Die Listen können nach Geschlechtern getrennt angelegt werden. Die Listen können auch in der Art angelegt werden, daß die Straßen nach der alphabetischen Reihenfolge ihrer Namen oder die Ortsbezirke nach der Reihenfolge ihrer Nummern oder Buchstaben, innerhalb der Straßen oder Ortsbezirke die Häuser nach ihren Nummern und innerhalb jedes Hauses die Wähler eingetragen werden.

§ 20. In die Wählerliste sind alle Wahlberechtigten einzutragen. Personen, die in der Ausübung ihres Wahlrechts behindert sind, sind gleichwohl in die Wählerliste aufzunehmen, jedoch ist bei ihrem Namen in der für den Vermerk der erfolgten Stimmabgabe vorgesehenen Spalte einzutragen "behindert". Fehlt die Ursache der Behinderung, so ist der Vermerk "behindert" zu streichen und in der Spalte "Bemerkungen" der Sachverhalt zu erläutern.

§ 21. Der Wahlleiter des Landes bestimmt den Tag, von dem ab und für welche Zeit die Wählerlisten auszulegen sind. Der Bürgermeister hat in ortsüblicher Weise bekanntzumachen, wo, wie lange und zu welchen Tagesstunden die Wählerliste zu jedermanns Einsicht ausgelegt wird, sowie innerhalb welcher Zeit und in welcher Weise Einspruch gegen die Wählerliste erhoben werden kann.

§ 22. 1. Einsprüche gegen die Wählerliste und gegen die Aberkennung des Wahlrechts oder der Wählbarkeit entscheidet der Gemeinde-Wahlausschuß.

2. Jeder Wahlberechtigte, der die Wählerliste für unrichtig oder unvollständig hält, kann dies bis zum Ablauf der Auslegefrist bei dem Bürgermeister oder seinem Vertreter schriftlich anzeigen oder zur Niederschrift geben. Soweit die Richtigkeit seiner Behauptungen nicht offenkundig ist, hat er für sie Beweismittel beizubringen. Betrifft der Einspruch die Streichung einer anderen Person, so ist dieser Gelegenheit zur Äußerung zu geben. Erachtet der Ausschuß den Einspruch für begründet, so hat er diesem stattzugeben. Der Bürgermeister hat die getroffene Entscheidung den Beteiligten unverzüglich bekanntzugeben.

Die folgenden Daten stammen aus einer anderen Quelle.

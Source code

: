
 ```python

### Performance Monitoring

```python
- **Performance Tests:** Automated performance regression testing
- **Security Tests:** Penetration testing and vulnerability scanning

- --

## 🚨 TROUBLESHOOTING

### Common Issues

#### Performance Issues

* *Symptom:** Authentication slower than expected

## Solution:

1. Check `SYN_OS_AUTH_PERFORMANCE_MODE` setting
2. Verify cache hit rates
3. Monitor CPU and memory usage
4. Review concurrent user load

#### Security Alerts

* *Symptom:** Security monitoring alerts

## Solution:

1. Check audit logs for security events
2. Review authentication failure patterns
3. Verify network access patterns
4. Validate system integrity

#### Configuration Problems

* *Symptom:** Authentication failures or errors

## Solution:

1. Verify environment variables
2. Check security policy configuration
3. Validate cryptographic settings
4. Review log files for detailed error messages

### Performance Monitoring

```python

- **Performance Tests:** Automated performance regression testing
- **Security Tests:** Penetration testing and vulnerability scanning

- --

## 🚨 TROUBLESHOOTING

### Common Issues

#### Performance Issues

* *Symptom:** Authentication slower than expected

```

Erachtet der Ausschuß den Einspruch für nicht begründet, so kann im Beschwerdewege die Entscheidung des Kreiswahlausschusses eingeholt werden. Das gleiche gilt für den Fall, daß der Ausschuß den Einspruch für begründet erachtet, der Betroffene aber der Streichung in der Wählerliste widerspricht. Die Entscheidung des Kreiswahlausschusses ist möglichst vor Abschluß der Wählerliste, jedenfalls aber so zeitig zu treffen, daß der Betroffene gegebenenfalls noch rechtzeitig die Ausstellung eines Wahlscheines beantragen.

3. Verweigert der Bürgermeister die Erteilung der Bescheinigung über die Wählbarkeit (§ 31 Abs. 2 Ziff. 2), so steht dem Betroffenen und den Unterzeichnern des Wahlvorschlages der Einspruch beim Gemeindewahlausschuß und gegen dessen Entscheidung die Beschwerde an den Landes/Kreiswahlausschuß zu.

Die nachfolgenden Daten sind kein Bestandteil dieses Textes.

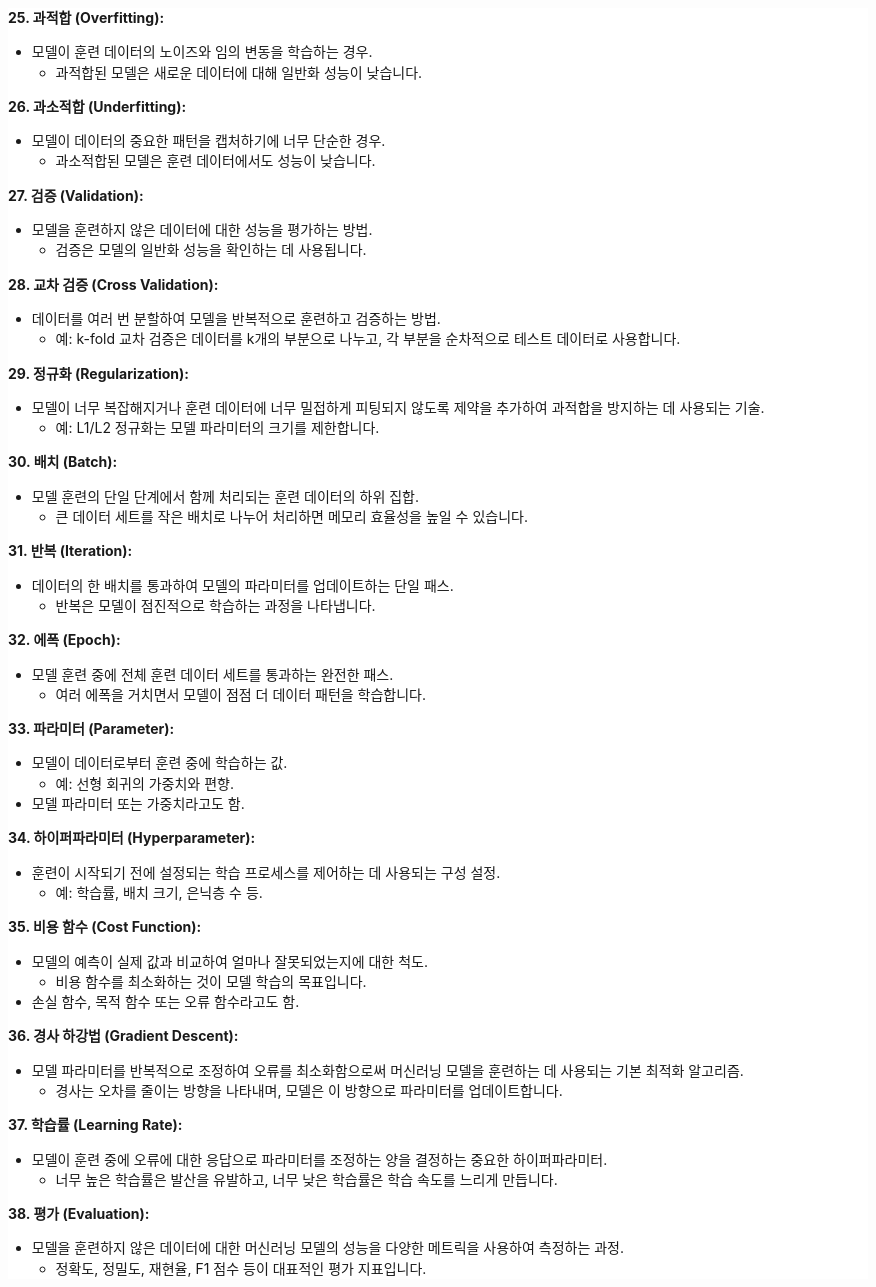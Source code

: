 **25. 과적합 (Overfitting):**

*   모델이 훈련 데이터의 노이즈와 임의 변동을 학습하는 경우.
    - 과적합된 모델은 새로운 데이터에 대해 일반화 성능이 낮습니다.

**26. 과소적합 (Underfitting):**

*   모델이 데이터의 중요한 패턴을 캡처하기에 너무 단순한 경우.
    - 과소적합된 모델은 훈련 데이터에서도 성능이 낮습니다.

**27. 검증 (Validation):**

*   모델을 훈련하지 않은 데이터에 대한 성능을 평가하는 방법.
    - 검증은 모델의 일반화 성능을 확인하는 데 사용됩니다.

**28. 교차 검증 (Cross Validation):**

*   데이터를 여러 번 분할하여 모델을 반복적으로 훈련하고 검증하는 방법.
    - 예: k-fold 교차 검증은 데이터를 k개의 부분으로 나누고, 각 부분을 순차적으로 테스트 데이터로 사용합니다.

**29. 정규화 (Regularization):**

*   모델이 너무 복잡해지거나 훈련 데이터에 너무 밀접하게 피팅되지 않도록 제약을 추가하여 과적합을 방지하는 데 사용되는 기술.
    - 예: L1/L2 정규화는 모델 파라미터의 크기를 제한합니다.

**30. 배치 (Batch):**

*   모델 훈련의 단일 단계에서 함께 처리되는 훈련 데이터의 하위 집합.
    - 큰 데이터 세트를 작은 배치로 나누어 처리하면 메모리 효율성을 높일 수 있습니다.

**31. 반복 (Iteration):**

*   데이터의 한 배치를 통과하여 모델의 파라미터를 업데이트하는 단일 패스.
    - 반복은 모델이 점진적으로 학습하는 과정을 나타냅니다.

**32. 에폭 (Epoch):**

*   모델 훈련 중에 전체 훈련 데이터 세트를 통과하는 완전한 패스.
    - 여러 에폭을 거치면서 모델이 점점 더 데이터 패턴을 학습합니다.

**33. 파라미터 (Parameter):**

*   모델이 데이터로부터 훈련 중에 학습하는 값.
    - 예: 선형 회귀의 가중치와 편향.
*   모델 파라미터 또는 가중치라고도 함.

**34. 하이퍼파라미터 (Hyperparameter):**

*   훈련이 시작되기 전에 설정되는 학습 프로세스를 제어하는 데 사용되는 구성 설정.
    - 예: 학습률, 배치 크기, 은닉층 수 등.

**35. 비용 함수 (Cost Function):**

*   모델의 예측이 실제 값과 비교하여 얼마나 잘못되었는지에 대한 척도.
    - 비용 함수를 최소화하는 것이 모델 학습의 목표입니다.
*   손실 함수, 목적 함수 또는 오류 함수라고도 함.

**36. 경사 하강법 (Gradient Descent):**

*   모델 파라미터를 반복적으로 조정하여 오류를 최소화함으로써 머신러닝 모델을 훈련하는 데 사용되는 기본 최적화 알고리즘.
    - 경사는 오차를 줄이는 방향을 나타내며, 모델은 이 방향으로 파라미터를 업데이트합니다.

**37. 학습률 (Learning Rate):**

*   모델이 훈련 중에 오류에 대한 응답으로 파라미터를 조정하는 양을 결정하는 중요한 하이퍼파라미터.
    - 너무 높은 학습률은 발산을 유발하고, 너무 낮은 학습률은 학습 속도를 느리게 만듭니다.

**38. 평가 (Evaluation):**

*   모델을 훈련하지 않은 데이터에 대한 머신러닝 모델의 성능을 다양한 메트릭을 사용하여 측정하는 과정.
    - 정확도, 정밀도, 재현율, F1 점수 등이 대표적인 평가 지표입니다.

§ 23. Erhält der Bürgermeister, auch ohne daß Einspruch eingelegt ist, Kenntnis davon, daß die Voraussetzungen der Wahlberechtigung bei einem eingetragenen Wähler nicht oder nicht mehr vorliegen, so hat er die Streichung in der Wählerliste von Amts wegen durchzuführen und den Wähler unverzüglich hiervon zu benachrichtigen. Die Streichung von Amts wegen ist unzulässig, wenn die Benachrichtigung nicht mehr so rechtzeitig erfolgen kann, daß der Betroffene noch Einspruch erheben kann.

§ 24. Im Falle einer Berichtigung der Wählerliste sind die Gründe in Spalte 2Bemerkungen" einzutragen, Ergänzungen in die Wählerliste aufzunehmen.

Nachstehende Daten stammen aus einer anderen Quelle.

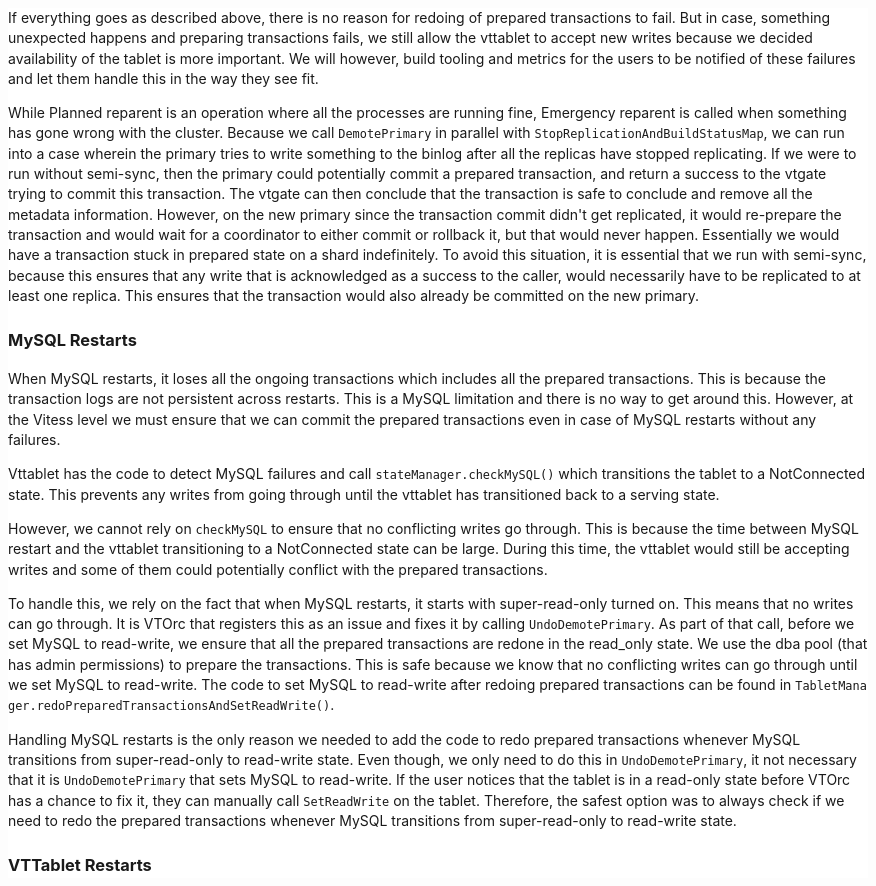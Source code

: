 If everything goes as described above, there is no reason for redoing of prepared transactions to fail. But in case, something unexpected happens and preparing transactions fails, we still allow the vttablet to accept new writes because we decided availability of the tablet is more important. We will however, build tooling and metrics for the users to be notified of these failures and let them handle this in the way they see fit.

While Planned reparent is an operation where all the processes are running fine, Emergency reparent is called when something has gone wrong with the cluster. Because we call `DemotePrimary` in parallel with `StopReplicationAndBuildStatusMap`, we can run into a case wherein the primary tries to write something to the binlog after all the replicas have stopped replicating. If we were to run without semi-sync, then the primary could potentially commit a prepared transaction, and return a success to the vtgate trying to commit this transaction. The vtgate can then conclude that the transaction is safe to conclude and remove all the metadata information. However, on the new primary since the transaction commit didn't get replicated, it would re-prepare the transaction and would wait for a coordinator to either commit or rollback it, but that would never happen. Essentially we would have a transaction stuck in prepared state on a shard indefinitely. To avoid this situation, it is essential that we run with semi-sync, because this ensures that any write that is acknowledged as a success to the caller, would necessarily have to be replicated to at least one replica. This ensures that the transaction would also already be committed on the new primary.

### MySQL Restarts

When MySQL restarts, it loses all the ongoing transactions which includes all the prepared transactions. This is because the transaction logs are not persistent across restarts. This is a MySQL limitation and there is no way to get around this. However, at the Vitess level we must ensure that we can commit the prepared transactions even in case of MySQL restarts without any failures.

Vttablet has the code to detect MySQL failures and call `stateManager.checkMySQL()` which transitions the tablet to a NotConnected state. This prevents any writes from going through until the vttablet has transitioned back to a serving state.

However, we cannot rely on `checkMySQL` to ensure that no conflicting writes go through. This is because the time between MySQL restart and the vttablet transitioning to a NotConnected state can be large. During this time, the vttablet would still be accepting writes and some of them could potentially conflict with the prepared transactions.

To handle this, we rely on the fact that when MySQL restarts, it starts with super-read-only turned on. This means that no writes can go through. It is VTOrc that registers this as an issue and fixes it by calling `UndoDemotePrimary`. As part of that call, before we set MySQL to read-write, we ensure that all the prepared transactions are redone in the read_only state. We use the dba pool (that has admin permissions) to prepare the transactions. This is safe because we know that no conflicting writes can go through until we set MySQL to read-write. The code to set MySQL to read-write after redoing prepared transactions can be found in `TabletManager.redoPreparedTransactionsAndSetReadWrite()`.

Handling MySQL restarts is the only reason we needed to add the code to redo prepared transactions whenever MySQL transitions from super-read-only to read-write state. Even though, we only need to do this in `UndoDemotePrimary`, it not necessary that it is `UndoDemotePrimary` that sets MySQL to read-write. If the user notices that the tablet is in a read-only state before VTOrc has a chance to fix it, they can manually call `SetReadWrite` on the tablet.
Therefore, the safest option was to always check if we need to redo the prepared transactions whenever MySQL transitions from super-read-only to read-write state.

### VTTablet Restarts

§ 25. Die berichtigte Wählerliste ist vom Bürgermeister abzuschließen, Hierbei hat er zu bescheinigen, wie lange die Wählerliste ausgelegen hat und wieviel wahlberechtigte Personen eingetragen sind.

§ 26. Der Bürgermeister hat die Wählerliste rechtzeitig dem Wahlvorsteher zu übersenden. Falls noch Entscheidungen über vorgelegte Einsprüche ausstehen, müssen die Entscheidungen den Beteiligten so zeitig zugestellt werden, daß sie die Ausstellung eines Wahlscheines beantragen können.

§ 27. Der Bürgermeister soll gegen Erstattung der Auslagen Abschriften aus der Wählerliste erteilen oder die Anfertigung von Abschriften gestatten.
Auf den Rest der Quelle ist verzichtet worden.